Sometimes, some node elements must not be outputted. In our “def_argument” example, all but the first are conditional. They are only rendered if the FST’s “value” node exists and is not empty. Let’s compare the two “def_arguments” FST nodes:

In [22]: fst[0]["arguments"][0]
Out[22]: 
{'annotation': {},
 'annotation_first_formatting': [],
 'annotation_second_formatting': [],
 'first_formatting': [],
 'second_formatting': [],
 'target': {'type': 'name', 'value': 'x'},
 'type': 'def_argument',
 'value': {}}

In [23]: fst[0]["arguments"][2]
Out[23]: 
{'annotation': {},
 'annotation_first_formatting': [],
 'annotation_second_formatting': [],
 'first_formatting': [{'type': 'space', 'value': ' '}],
 'second_formatting': [{'type': 'space', 'value': ' '}],
 'target': {'type': 'name', 'value': 'y'},
 'type': 'def_argument',
 'value': {'section': 'number', 'type': 'int', 'value': '1'}}

In [24]: nodes_rendering_order[fst[0]["arguments"][2]["type"]]
Out[24]: 
[('key', 'target', True),
 ('formatting', 'annotation_first_formatting', 'annotation'),
 ('constant', ':', 'annotation'),
 ('formatting', 'annotation_second_formatting', 'annotation'),
 ('key', 'annotation', 'annotation'),
 ('formatting', 'first_formatting', 'value'),
 ('constant', '=', 'value'),
 ('formatting', 'second_formatting', 'value'),
 ('key', 'value', 'value')]

The “value” is empty for the former “def_argument” but not for the latter because it has a default value of “= 1”.

In [25]: from baron import dumps

In [26]: dumps(fst[0]["arguments"][0])
Out[26]: 'x'

In [27]: dumps(fst[0]["arguments"][2])
Out[27]: 'y = 1'

The rule here is that the third column of a node is one of:

  • True, it is always rendered;
  • False, it is never rendered;
  • A string, it is rendered conditionnally. It is not rendered if the key it references is either empty or False. It also must reference an existing key. In our example above, it references the existing “value” key which is empty in the first case and not empty in the second.

This is how “bool” nodes are never outputted: their third column is always False.

We will conclude here now that we have seen an example of every aspect of FST rendering.

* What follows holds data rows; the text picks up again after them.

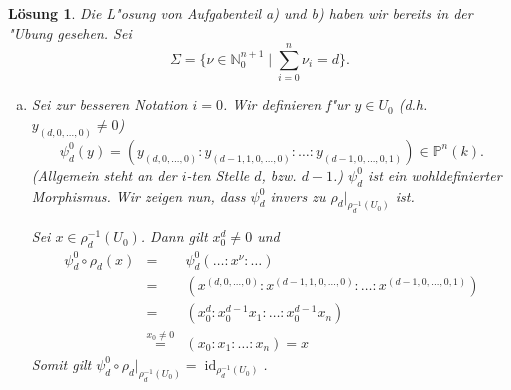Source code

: \documentclass[a4paper, 12pt, numbers=noendperiod, chapterprefix=true, headsepline]{scrbook}
\theoremstyle{break}
\newtheorem{Loes}{L\"osung}
\theoremstyle{nonumberbreak}
\theoremstyle{nonumberplain}
\newcommand{\set}[2]{\{#1\mid #2\}} %
\DeclareMathOperator{\id}{id}
\newcommand{\N}{\mathbb{N}}
\newcommand{\IP}{\mathbb{P}}%
\begin{document}
\begin{Loes}
Die L"osung von Aufgabenteil a) und b) haben wir bereits in der "Ubung gesehen. Sei
	\[\Sigma = \set{\nu \in \N_0^{n+1}}{\sum_{i=0}^n \nu_i = d}.\]
\begin{enumerate}[a)]
\item[c)]
	Sei zur besseren Notation $i=0$. Wir definieren f"ur $y\in U_0$ (d.h. $y_{(d,0,\dots,0)} \neq 0$)
		\[\psi_d^0(y) = (y_{(d,0,\dots,0)}: y_{(d-1,1,0,\dots,0)} : \ldots : y_{(d-1,0,\dots,0,1)}) \in \IP^n(k).\]
	(Allgemein steht an der $i$-ten Stelle $d$, bzw. $d-1$.) $\psi_d^0$ ist ein wohldefinierter Morphismus. Wir zeigen nun, dass $\psi_d^0$ invers zu $\rho_d|_{\rho_d^{-1}(U_0)}$ ist. 

	Sei $x\in \rho_d^{-1}(U_0)$. Dann gilt $x_0^d\neq 0$ und 
	\begin{eqnarray*}
		\psi_d^0 \circ \rho_d(x) &=& \psi_d^0(\ldots : x^\nu : \ldots)\\
		&=& (x^{(d,0,\dots,0)} : x^{(d-1,1,0,\dots,0)}: \dots : x^{(d-1,0,\dots,0,1)})\\
		&=& (x_0^d: x_0^{d-1}x_1: \ldots : x_0^{d-1}x_n)\\
		&\stackrel{x_0 \neq 0}{=}& (x_0 : x_1: \ldots : x_n) = x
	\end{eqnarray*}
	Somit gilt $\psi_d^0\circ \rho_d|_{\rho_d^{-1}(U_0)} = \id_{\rho_d^{-1}(U_0)}$.


\end{enumerate}
\end{Loes}
\end{document}
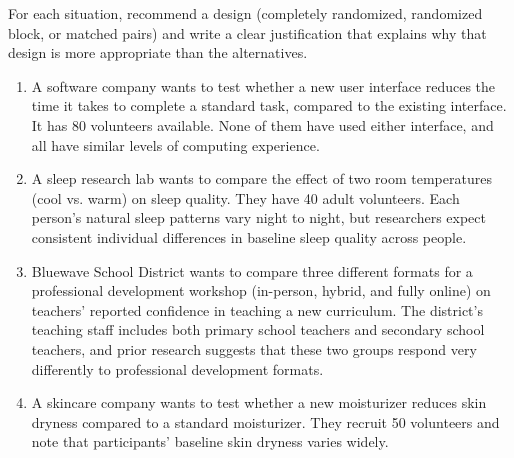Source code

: \begin{Exercise}[title={Justifying a Design Choice}, label={ex:design-choice}]
For each situation, recommend a design (completely randomized, randomized block, or matched pairs) and write a clear justification that explains why that design is more appropriate than the alternatives.

\begin{enumerate} 
    \item A software company wants to test whether a new user interface reduces the time it takes to complete a standard task, compared to the existing interface. It has 80 volunteers available. None of them have used either interface, and all have similar levels of computing experience.

    \item A sleep research lab wants to compare the effect of two room temperatures (cool vs. warm) on sleep quality. They have 40 adult volunteers. Each person's natural sleep patterns vary night to night, but researchers expect consistent individual differences in baseline sleep quality across people.

    \item Bluewave School District wants to compare three different formats for a professional development workshop (in-person, hybrid, and fully online) on teachers' reported confidence in teaching a new curriculum. The district's teaching staff includes both primary school teachers and secondary school teachers, and prior research suggests that these two groups respond very differently to professional development formats.

    \item A skincare company wants to test whether a new moisturizer reduces skin dryness compared to a standard moisturizer. They recruit 50 volunteers and note that participants' baseline skin dryness varies widely.
\end{enumerate}
\end{Exercise}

Understanding everything is not required to use Baron since several helpers like render, RenderWalker or dumps handle all the complexity under the hood.

Render Helper

Baron provides a render function helper which walks recursively the nodes_rendering_order dictionnary for you:

baron.render.render(node, strict=False)

Recipe to render a given FST node.

The FST is composed of branch nodes which are either lists or dicts and of leaf nodes which are strings. Branch nodes can have other list, dict or leaf nodes as childs.

To render a string, simply output it. To render a list, render each of its elements in order. To render a dict, you must follow the node’s entry in the nodes_rendering_order dictionary and its dependents constraints.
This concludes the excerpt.